За такое ехидство я раньше не пылал любовью к Наташке и, случалось, отпускал ей тумаки. Но когда она заболела и слегла, мне стало ее жаль. Я аккуратно поил ее микстурой, давал порошки и прикладывал грелки к ногам. Чтобы развеселить, читал ей книжку о первобытных людях.

Книжка была без начала и без конца. Я нашел ее осенью на школьном чердаке и даже не знал названия.

Наташка, конечно, по малолетству многое не понимала. Ей больше нравилось смотреть картинки, где были нарисованы мамонты с огромными клыками, пещеры, где горели костры и сидели люди в звериных шкурах с дубинками и каменными топорами.
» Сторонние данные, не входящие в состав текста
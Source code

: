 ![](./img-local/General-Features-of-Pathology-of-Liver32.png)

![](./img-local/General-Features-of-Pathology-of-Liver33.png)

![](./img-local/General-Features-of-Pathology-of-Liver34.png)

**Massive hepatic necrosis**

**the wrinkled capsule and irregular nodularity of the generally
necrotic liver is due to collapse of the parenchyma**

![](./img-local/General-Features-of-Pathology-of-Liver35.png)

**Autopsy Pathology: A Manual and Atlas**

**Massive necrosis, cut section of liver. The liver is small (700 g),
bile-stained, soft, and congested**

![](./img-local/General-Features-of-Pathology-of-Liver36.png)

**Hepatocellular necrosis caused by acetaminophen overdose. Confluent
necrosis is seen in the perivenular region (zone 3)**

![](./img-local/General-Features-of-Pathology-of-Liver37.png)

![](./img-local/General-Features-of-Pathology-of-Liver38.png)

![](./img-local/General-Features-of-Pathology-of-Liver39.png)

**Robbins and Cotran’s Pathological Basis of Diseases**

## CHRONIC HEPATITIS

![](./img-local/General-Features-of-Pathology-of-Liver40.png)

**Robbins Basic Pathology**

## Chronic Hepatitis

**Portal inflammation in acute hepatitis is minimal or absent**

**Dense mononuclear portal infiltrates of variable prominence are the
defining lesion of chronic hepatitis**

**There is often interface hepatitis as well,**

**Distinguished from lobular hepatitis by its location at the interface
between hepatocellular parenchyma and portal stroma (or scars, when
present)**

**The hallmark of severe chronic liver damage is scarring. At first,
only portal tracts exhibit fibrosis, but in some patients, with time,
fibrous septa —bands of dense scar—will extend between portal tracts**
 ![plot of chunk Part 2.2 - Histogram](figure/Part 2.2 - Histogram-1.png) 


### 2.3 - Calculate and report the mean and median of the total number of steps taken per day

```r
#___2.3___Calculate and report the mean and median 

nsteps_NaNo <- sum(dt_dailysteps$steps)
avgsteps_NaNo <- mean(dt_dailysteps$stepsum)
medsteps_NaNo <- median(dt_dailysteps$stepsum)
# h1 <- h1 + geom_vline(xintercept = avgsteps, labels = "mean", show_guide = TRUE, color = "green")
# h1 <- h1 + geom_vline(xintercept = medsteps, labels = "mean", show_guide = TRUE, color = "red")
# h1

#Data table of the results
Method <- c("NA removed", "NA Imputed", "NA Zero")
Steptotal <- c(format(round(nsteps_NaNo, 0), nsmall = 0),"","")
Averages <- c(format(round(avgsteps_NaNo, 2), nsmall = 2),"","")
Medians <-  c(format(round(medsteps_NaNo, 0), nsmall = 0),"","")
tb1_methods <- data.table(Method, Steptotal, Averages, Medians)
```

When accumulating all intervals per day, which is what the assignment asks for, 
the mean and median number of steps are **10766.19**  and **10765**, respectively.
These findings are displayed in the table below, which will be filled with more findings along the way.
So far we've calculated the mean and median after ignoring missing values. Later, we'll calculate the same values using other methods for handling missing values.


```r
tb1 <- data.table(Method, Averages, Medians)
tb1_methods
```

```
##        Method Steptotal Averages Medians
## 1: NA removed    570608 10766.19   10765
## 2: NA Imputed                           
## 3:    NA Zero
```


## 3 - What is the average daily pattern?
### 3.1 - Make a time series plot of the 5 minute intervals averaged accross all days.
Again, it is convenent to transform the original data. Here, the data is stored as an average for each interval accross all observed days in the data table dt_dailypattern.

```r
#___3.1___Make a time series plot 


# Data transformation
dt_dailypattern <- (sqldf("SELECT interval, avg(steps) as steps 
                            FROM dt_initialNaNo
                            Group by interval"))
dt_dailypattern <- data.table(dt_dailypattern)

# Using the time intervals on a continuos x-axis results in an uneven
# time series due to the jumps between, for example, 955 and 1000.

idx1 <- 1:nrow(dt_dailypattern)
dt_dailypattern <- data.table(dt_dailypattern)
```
А я жалел, что не родился первобытным человеком. Жил бы тогда припеваючи. Войны бы никакой не было, в школу ходить не надо, в очередь за хлебом тоже бы никто не посылал. Захотелось есть, — отправился с копьем в лес, убил мамонта — и лопай мясо до отвалу, хоть три раза в день. Брюки разорвал — пожалуйста, бери шкуру и шей новые. О дровах и говорить бы не приходилось… Я бы научил первобытных добывать железо, делать ружья и топоры, сажать картошку и валять валенки, чтобы не возиться каждую неделю с починкой. Читать бы еще первобытных научил. Стал бы у них главным учителем. Главней, чем Демьян Валентинович, наш директор. Двоек я никому бы не ставил. Только пятерки и четверки отваливал, а лентяям и вралям — тройки, малюсенькие такие троечки…

Мама работала в мастерской, где шили ватники для фронта. Часто случались срочные заказы, и дома она бывала мало. Утром уйдет чуть свет, а вечером едва ее дождешься.